*** Records Section Begins ***
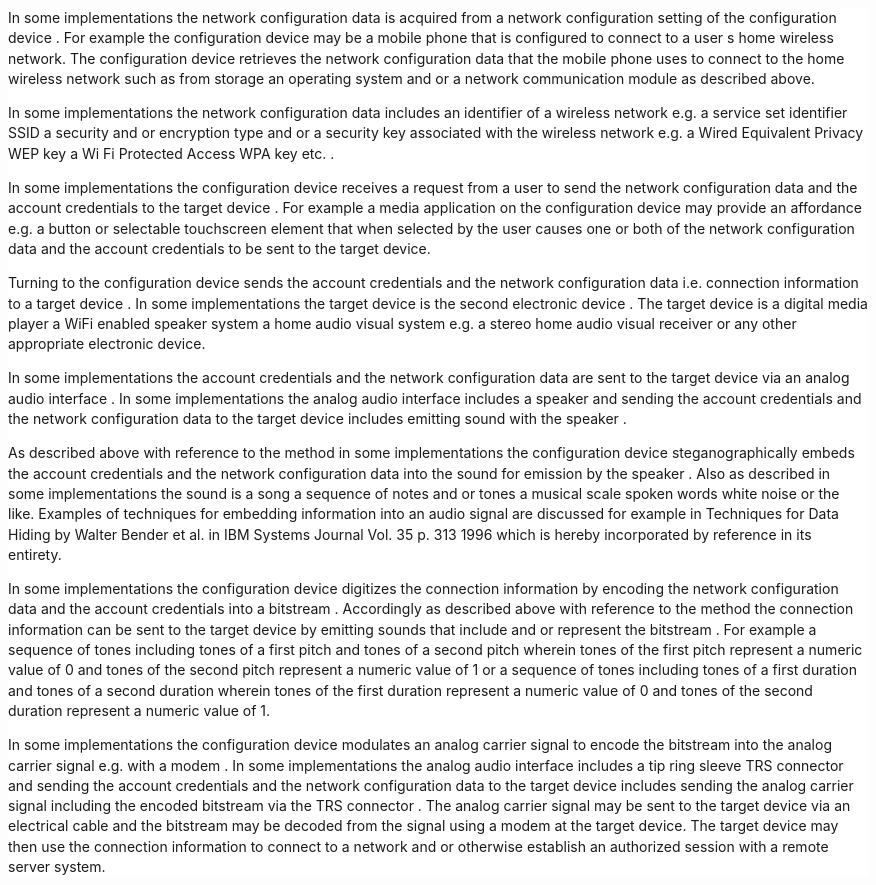 In some implementations the network configuration data is acquired from a network configuration setting of the configuration device . For example the configuration device may be a mobile phone that is configured to connect to a user s home wireless network. The configuration device retrieves the network configuration data that the mobile phone uses to connect to the home wireless network such as from storage an operating system and or a network communication module as described above.

In some implementations the network configuration data includes an identifier of a wireless network e.g. a service set identifier SSID a security and or encryption type and or a security key associated with the wireless network e.g. a Wired Equivalent Privacy WEP key a Wi Fi Protected Access WPA key etc. .

In some implementations the configuration device receives a request from a user to send the network configuration data and the account credentials to the target device . For example a media application on the configuration device may provide an affordance e.g. a button or selectable touchscreen element that when selected by the user causes one or both of the network configuration data and the account credentials to be sent to the target device.

Turning to the configuration device sends the account credentials and the network configuration data i.e. connection information to a target device . In some implementations the target device is the second electronic device . The target device is a digital media player a WiFi enabled speaker system a home audio visual system e.g. a stereo home audio visual receiver or any other appropriate electronic device.

In some implementations the account credentials and the network configuration data are sent to the target device via an analog audio interface . In some implementations the analog audio interface includes a speaker and sending the account credentials and the network configuration data to the target device includes emitting sound with the speaker .

As described above with reference to the method in some implementations the configuration device steganographically embeds the account credentials and the network configuration data into the sound for emission by the speaker . Also as described in some implementations the sound is a song a sequence of notes and or tones a musical scale spoken words white noise or the like. Examples of techniques for embedding information into an audio signal are discussed for example in Techniques for Data Hiding by Walter Bender et al. in IBM Systems Journal Vol. 35 p. 313 1996 which is hereby incorporated by reference in its entirety.

In some implementations the configuration device digitizes the connection information by encoding the network configuration data and the account credentials into a bitstream . Accordingly as described above with reference to the method the connection information can be sent to the target device by emitting sounds that include and or represent the bitstream . For example a sequence of tones including tones of a first pitch and tones of a second pitch wherein tones of the first pitch represent a numeric value of 0 and tones of the second pitch represent a numeric value of 1 or a sequence of tones including tones of a first duration and tones of a second duration wherein tones of the first duration represent a numeric value of 0 and tones of the second duration represent a numeric value of 1.

In some implementations the configuration device modulates an analog carrier signal to encode the bitstream into the analog carrier signal e.g. with a modem . In some implementations the analog audio interface includes a tip ring sleeve TRS connector and sending the account credentials and the network configuration data to the target device includes sending the analog carrier signal including the encoded bitstream via the TRS connector . The analog carrier signal may be sent to the target device via an electrical cable and the bitstream may be decoded from the signal using a modem at the target device. The target device may then use the connection information to connect to a network and or otherwise establish an authorized session with a remote server system.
*** Records Section Ends ***
The string "sending" marks the lines to copy; report each of them from the data above.

Written solution:
In some implementations the account credentials and the network configuration data are sent to the target device via an analog audio interface . In some implementations the analog audio interface includes a speaker and sending the account credentials and the network configuration data to the target device includes emitting sound with the speaker .
In some implementations the configuration device modulates an analog carrier signal to encode the bitstream into the analog carrier signal e.g. with a modem . In some implementations the analog audio interface includes a tip ring sleeve TRS connector and sending the account credentials and the network configuration data to the target device includes sending the analog carrier signal including the encoded bitstream via the TRS connector . The analog carrier signal may be sent to the target device via an electrical cable and the bitstream may be decoded from the signal using a modem at the target device. The target device may then use the connection information to connect to a network and or otherwise establish an authorized session with a remote server system.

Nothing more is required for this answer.